:: INPUT FOR THIS TASK ::
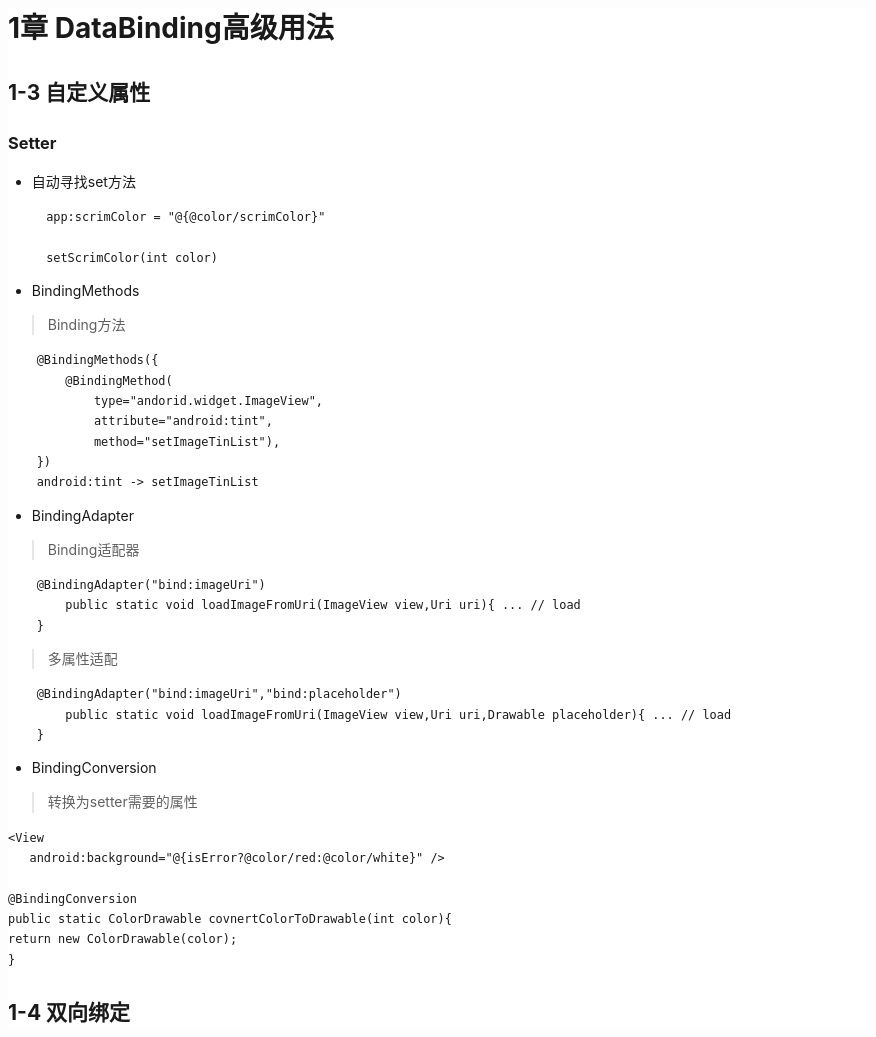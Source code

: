# 1章 DataBinding高级用法 #

## 1-3 自定义属性 ##

### Setter ###



- 自动寻找set方法

		app:scrimColor = "@{@color/scrimColor}"
	
		setScrimColor(int color)

- BindingMethods

> Binding方法

		@BindingMethods({
			@BindingMethod(
				type="andorid.widget.ImageView",
				attribute="android:tint",
				method="setImageTinList"),
		})
		android:tint -> setImageTinList

-  BindingAdapter

> Binding适配器

		@BindingAdapter("bind:imageUri")
			public static void loadImageFromUri(ImageView view,Uri uri){ ... // load
		}


> 多属性适配

		@BindingAdapter("bind:imageUri","bind:placeholder")
			public static void loadImageFromUri(ImageView view,Uri uri,Drawable placeholder){ ... // load
		}


-  BindingConversion

> 转换为setter需要的属性

	<View 
	   android:background="@{isError?@color/red:@color/white}" />
	
	@BindingConversion
	public static ColorDrawable covnertColorToDrawable(int color){
	return new ColorDrawable(color);
	}


## 1-4 双向绑定 ##
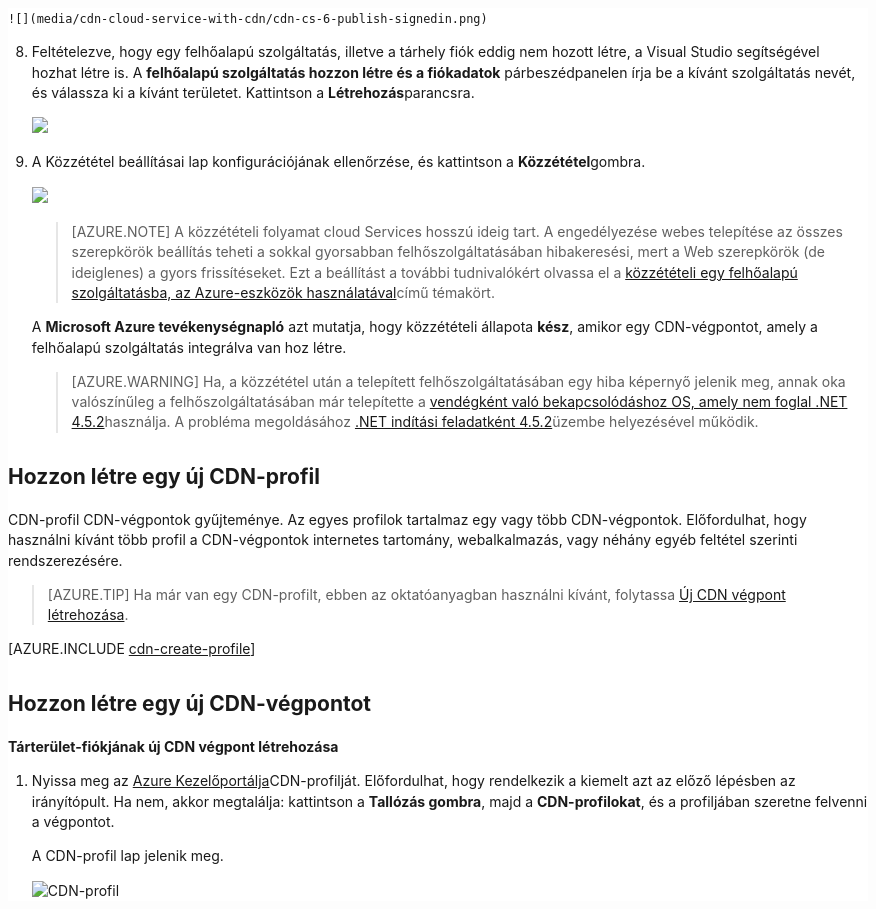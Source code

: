     ![](media/cdn-cloud-service-with-cdn/cdn-cs-6-publish-signedin.png)

8. Feltételezve, hogy egy felhőalapú szolgáltatás, illetve a tárhely fiók eddig nem hozott létre, a Visual Studio segítségével hozhat létre is. A **felhőalapú szolgáltatás hozzon létre és a fiókadatok** párbeszédpanelen írja be a kívánt szolgáltatás nevét, és válassza ki a kívánt területet. Kattintson a **Létrehozás**parancsra.

    ![](media/cdn-cloud-service-with-cdn/cdn-cs-7-publish-createserviceandstorage.png)

9. A Közzététel beállításai lap konfigurációjának ellenőrzése, és kattintson a **Közzététel**gombra.

    ![](media/cdn-cloud-service-with-cdn/cdn-cs-8-publish-finalize.png)

    >[AZURE.NOTE] A közzétételi folyamat cloud Services hosszú ideig tart. A engedélyezése webes telepítése az összes szerepkörök beállítás teheti a sokkal gyorsabban felhőszolgáltatásában hibakeresési, mert a Web szerepkörök (de ideiglenes) a gyors frissítéseket. Ezt a beállítást a további tudnivalókért olvassa el a [közzétételi egy felhőalapú szolgáltatásba, az Azure-eszközök használatával](http://msdn.microsoft.com/library/ff683672.aspx)című témakört.

    A **Microsoft Azure tevékenységnapló** azt mutatja, hogy közzétételi állapota **kész**, amikor egy CDN-végpontot, amely a felhőalapú szolgáltatás integrálva van hoz létre.

    >[AZURE.WARNING] Ha, a közzététel után a telepített felhőszolgáltatásában egy hiba képernyő jelenik meg, annak oka valószínűleg a felhőszolgáltatásában már telepítette a [vendégként való bekapcsolódáshoz OS, amely nem foglal .NET 4.5.2](../cloud-services/cloud-services-guestos-update-matrix.md#news-updates)használja.  A probléma megoldásához [.NET indítási feladatként 4.5.2](../cloud-services/cloud-services-dotnet-install-dotnet.md)üzembe helyezésével működik.

## <a name="create-a-new-cdn-profile"></a>Hozzon létre egy új CDN-profil

CDN-profil CDN-végpontok gyűjteménye.  Az egyes profilok tartalmaz egy vagy több CDN-végpontok.  Előfordulhat, hogy használni kívánt több profil a CDN-végpontok internetes tartomány, webalkalmazás, vagy néhány egyéb feltétel szerinti rendszerezésére.

> [AZURE.TIP] Ha már van egy CDN-profilt, ebben az oktatóanyagban használni kívánt, folytassa [Új CDN végpont létrehozása](#create-a-new-cdn-endpoint).

[AZURE.INCLUDE [cdn-create-profile](../../includes/cdn-create-profile.md)]

## <a name="create-a-new-cdn-endpoint"></a>Hozzon létre egy új CDN-végpontot

**Tárterület-fiókjának új CDN végpont létrehozása**

1. Nyissa meg az [Azure Kezelőportálja](https://portal.azure.com)CDN-profilját.  Előfordulhat, hogy rendelkezik a kiemelt azt az előző lépésben az irányítópult.  Ha nem, akkor megtalálja: kattintson a **Tallózás gombra**, majd a **CDN-profilokat**, és a profiljában szeretne felvenni a végpontot.

    A CDN-profil lap jelenik meg.

    ![CDN-profil][cdn-profile-settings]


[new-cdn-profile]: ./media/cdn-cloud-service-with-cdn/cdn-new-profile.png
[cdn-profile-settings]: ./media/cdn-cloud-service-with-cdn/cdn-profile-settings.png
[cdn-new-endpoint-button]: ./media/cdn-cloud-service-with-cdn/cdn-new-endpoint-button.png
[cdn-add-endpoint]: ./media/cdn-cloud-service-with-cdn/cdn-add-endpoint.png
[cdn-endpoint-success]: ./media/cdn-cloud-service-with-cdn/cdn-endpoint-success.png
:::
AIM OF THE EXERCISE -
Leaving the pictures out, give back each line above exactly.

SOLUTION FOR THIS TASK -
Source code

:# 1章 DataBinding高级用法 #

## 1-3 自定义属性 ##

### Setter ###



- 自动寻找set方法

		app:scrimColor = "@{@color/scrimColor}"
	
		setScrimColor(int color)

- BindingMethods

> Binding方法

		@BindingMethods({
			@BindingMethod(
				type="andorid.widget.ImageView",
				attribute="android:tint",
				method="setImageTinList"),
		})
		android:tint -> setImageTinList

-  BindingAdapter

> Binding适配器

		@BindingAdapter("bind:imageUri")
			public static void loadImageFromUri(ImageView view,Uri uri){ ... // load
		}


> 多属性适配

		@BindingAdapter("bind:imageUri","bind:placeholder")
			public static void loadImageFromUri(ImageView view,Uri uri,Drawable placeholder){ ... // load
		}


-  BindingConversion

> 转换为setter需要的属性

	<View 
	   android:background="@{isError?@color/red:@color/white}" />
	
	@BindingConversion
	public static ColorDrawable covnertColorToDrawable(int color){
	return new ColorDrawable(color);
	}


## 1-4 双向绑定 ##
Source code

:     ![](media/cdn-cloud-service-with-cdn/cdn-cs-6-publish-signedin.png)

8. Feltételezve, hogy egy felhőalapú szolgáltatás, illetve a tárhely fiók eddig nem hozott létre, a Visual Studio segítségével hozhat létre is. A **felhőalapú szolgáltatás hozzon létre és a fiókadatok** párbeszédpanelen írja be a kívánt szolgáltatás nevét, és válassza ki a kívánt területet. Kattintson a **Létrehozás**parancsra.

    ![](media/cdn-cloud-service-with-cdn/cdn-cs-7-publish-createserviceandstorage.png)

9. A Közzététel beállításai lap konfigurációjának ellenőrzése, és kattintson a **Közzététel**gombra.

    ![](media/cdn-cloud-service-with-cdn/cdn-cs-8-publish-finalize.png)

    >[AZURE.NOTE] A közzétételi folyamat cloud Services hosszú ideig tart. A engedélyezése webes telepítése az összes szerepkörök beállítás teheti a sokkal gyorsabban felhőszolgáltatásában hibakeresési, mert a Web szerepkörök (de ideiglenes) a gyors frissítéseket. Ezt a beállítást a további tudnivalókért olvassa el a [közzétételi egy felhőalapú szolgáltatásba, az Azure-eszközök használatával](http://msdn.microsoft.com/library/ff683672.aspx)című témakört.

    A **Microsoft Azure tevékenységnapló** azt mutatja, hogy közzétételi állapota **kész**, amikor egy CDN-végpontot, amely a felhőalapú szolgáltatás integrálva van hoz létre.

    >[AZURE.WARNING] Ha, a közzététel után a telepített felhőszolgáltatásában egy hiba képernyő jelenik meg, annak oka valószínűleg a felhőszolgáltatásában már telepítette a [vendégként való bekapcsolódáshoz OS, amely nem foglal .NET 4.5.2](../cloud-services/cloud-services-guestos-update-matrix.md#news-updates)használja.  A probléma megoldásához [.NET indítási feladatként 4.5.2](../cloud-services/cloud-services-dotnet-install-dotnet.md)üzembe helyezésével működik.

## <a name="create-a-new-cdn-profile"></a>Hozzon létre egy új CDN-profil

CDN-profil CDN-végpontok gyűjteménye.  Az egyes profilok tartalmaz egy vagy több CDN-végpontok.  Előfordulhat, hogy használni kívánt több profil a CDN-végpontok internetes tartomány, webalkalmazás, vagy néhány egyéb feltétel szerinti rendszerezésére.

> [AZURE.TIP] Ha már van egy CDN-profilt, ebben az oktatóanyagban használni kívánt, folytassa [Új CDN végpont létrehozása](#create-a-new-cdn-endpoint).

[AZURE.INCLUDE [cdn-create-profile](../../includes/cdn-create-profile.md)]

## <a name="create-a-new-cdn-endpoint"></a>Hozzon létre egy új CDN-végpontot

**Tárterület-fiókjának új CDN végpont létrehozása**

1. Nyissa meg az [Azure Kezelőportálja](https://portal.azure.com)CDN-profilját.  Előfordulhat, hogy rendelkezik a kiemelt azt az előző lépésben az irányítópult.  Ha nem, akkor megtalálja: kattintson a **Tallózás gombra**, majd a **CDN-profilokat**, és a profiljában szeretne felvenni a végpontot.

    A CDN-profil lap jelenik meg.

    ![CDN-profil][cdn-profile-settings]


[new-cdn-profile]: ./media/cdn-cloud-service-with-cdn/cdn-new-profile.png
[cdn-profile-settings]: ./media/cdn-cloud-service-with-cdn/cdn-profile-settings.png
[cdn-new-endpoint-button]: ./media/cdn-cloud-service-with-cdn/cdn-new-endpoint-button.png
[cdn-add-endpoint]: ./media/cdn-cloud-service-with-cdn/cdn-add-endpoint.png
[cdn-endpoint-success]: ./media/cdn-cloud-service-with-cdn/cdn-endpoint-success.png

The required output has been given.